Ecuador is one of South America's best kept secrets. Although the second smallest country on the South American continent, Ecuador offers unparalleled natural diversity within its easily accessible borders.
Where else can you drive from the steamy lush jungle of the Amazon basin, past snow capped Andean volcanoes, through tropical cloud forest and arrive on the warm equatorial Pacific coast – all in a day? Continue further and you reach the world famous Galapagos Islands, site of Charles Darwin's theories of evolution.
Ecuador is Spanish for equator and that's where the country lies. It straddles the equator on the Pacific Coast of South America and is bordered by Colombia to it's north and Peru to the south and east of the country. It is split roughly into four regions, the Galapagos Islands, the Pacific Coast, the Andes and Central Highlands and the Amazon region. Quito, the capital of Ecuador, is situated high within the Andes range and, at 2850m is the world's second highest capital city. Spanish is widely spoken within Ecuador, although native languages such as Quichua are also spoken within the some parts of the Andes and Amazon.
Owing to it's unique geography, Ecuador is commonly regarded as one of the world's 'megadiversity hotspots'. For a nation it's size, Ecuador is one of the most species-rich countries in the world. With an amazing array of birds, mammals, insects, amphibians, reptiles, fish and plants; nature lovers will not have to wait too long or go too far to see this in evidence.
Ecuador's population is a vibrant melting pot of indigenous, mestizo (mixed descent) and Afro-Ecuadorian people. It is a predominantly Roman Catholic country with strong family values. The people are patient, polite and friendly with visitors to Ecuador likely to make dozens of lifelong friends! Ecuador is one of the safest countries in South America and was listed in 2007 as a safer country to live in than the United States. Women play an important role in Ecuadorian society occupying a large part of the workforce and in 1929, Ecuador became the first Latin American country to grant equal voting rights to women.

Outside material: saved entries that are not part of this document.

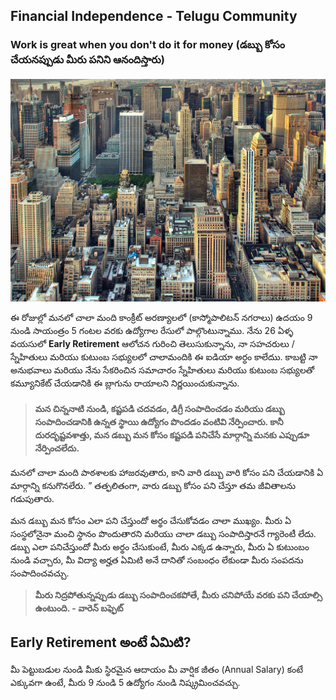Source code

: ## Financial Independence - Telugu Community

### Work is great when you don't do it for money (డబ్బు కోసం చేయనప్పుడు మీరు పనిని ఆనందిస్తారు)

<img src="./concrete-jungle.jpg" alt="hi" class="inline"/>

ఈ రోజుల్లో మనలో చాలా మంది కాంక్రీట్ అరణ్యాలలో (కాస్మోపాలిటన్ నగరాలు) ఉదయం 9 నుండి సాయంత్రం 5 గంటల వరకు ఉద్యోగాల రేసులో పాల్గొంటున్నాము. నేను 26 ఏళ్ళ వయసులో **Early Retirement** ఆలోచన గురించి తెలుసుకున్నాను, నా సహచరులు / స్నేహితులు మరియు కుటుంబ సభ్యులలో చాలామందికి ఈ ఐడియా అర్ధం కాలేదుు. కాబట్టి నా అనుభవాలు మరియు నేను సేకరించిన సమాచారం స్నేహితులు మరియు కుటుంబ సభ్యులతో కమ్యూనికేట్ చేయడానికి ఈ బ్లాగును రాయాలని నిర్ణయించుకున్నాను.

> #### **మన చిన్ననాటి నుండి, కష్టపడి చదవడం, డిగ్రీ సంపాదించడం మరియు డబ్బు సంపాదించడానికి ఉన్నత స్థాయి ఉద్యోగం పొందడం వంటివి నేర్పించారు. కానీ దురదృష్టవశాత్తు, మన డబ్బు మన కోసం కష్టపడి పనిచేసే మార్గాన్ని మనకు ఎప్పుడూ నేర్పించలేదు.**

మనలో చాలా మంది పాఠశాలకు హాజరవుతారు, కాని వారి డబ్బు వారి కోసం పని చేయడానికి ఏ మార్గాన్ని కనుగొనలేరు. ” తత్ఫలితంగా, వారు డబ్బు కోసం పని చేస్తూ తమ జీవితాలను గడుపుతారు.

మన డబ్బు మన కోసం ఎలా పని చేస్తుందో అర్థం చేసుకోవడం చాలా ముఖ్యం. మీరు ఏ సంస్థలోనైనా మంచి స్థానం పొందుతారని మరియు చాలా డబ్బు సంపాదిస్తారనే గ్యారెంటీ లేదు. డబ్బు ఎలా పనిచేస్తుందో మీరు అర్థం చేసుకుంటే, మీరు ఎక్కడ ఉన్నారు, మీరు ఏ కుటుంబం నుండి వచ్చారు, మీ విద్యా అర్హత ఏమిటి అనే దానితో సంబంధం లేకుండా మీరు సంపదను సంపాదించవచ్చు.

> **మీరు నిద్రపోతున్నప్పుడు డబ్బు సంపాదించకపోతే, మీరు చనిపోయే వరకు పని చేయాల్సి ఉంటుంది. - వారెన్ బఫ్ఫెట్**


## Early Retirement అంటే ఏమిటి?

మీ పెట్టుబడుల నుండి మీకు స్థిరమైన ఆదాయం మీ వార్షిక జీతం (Annual Salary) కంటే ఎక్కువగా ఉంటే, మీరు 9 నుండి 5 ఉద్యోగం నుండి నిష్క్రమించవచ్చు.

Although a fortunate country in many ways, Ecuador is still a developing nation. An estimated 70% of Ecuadorians live below the poverty line with this figure much higher within the indigenous and remote communities. Whilst the government with the help of volunteer and community groups such as VESA are fighting to assist these remote communities, issues such as education and malnutrition that are associated with poverty are still widely prevalent.
With a welcoming and friendly populace, great climate and an incredible natural biodiversity, Ecuador is not likely to remain one of South America's best kept secrets for long!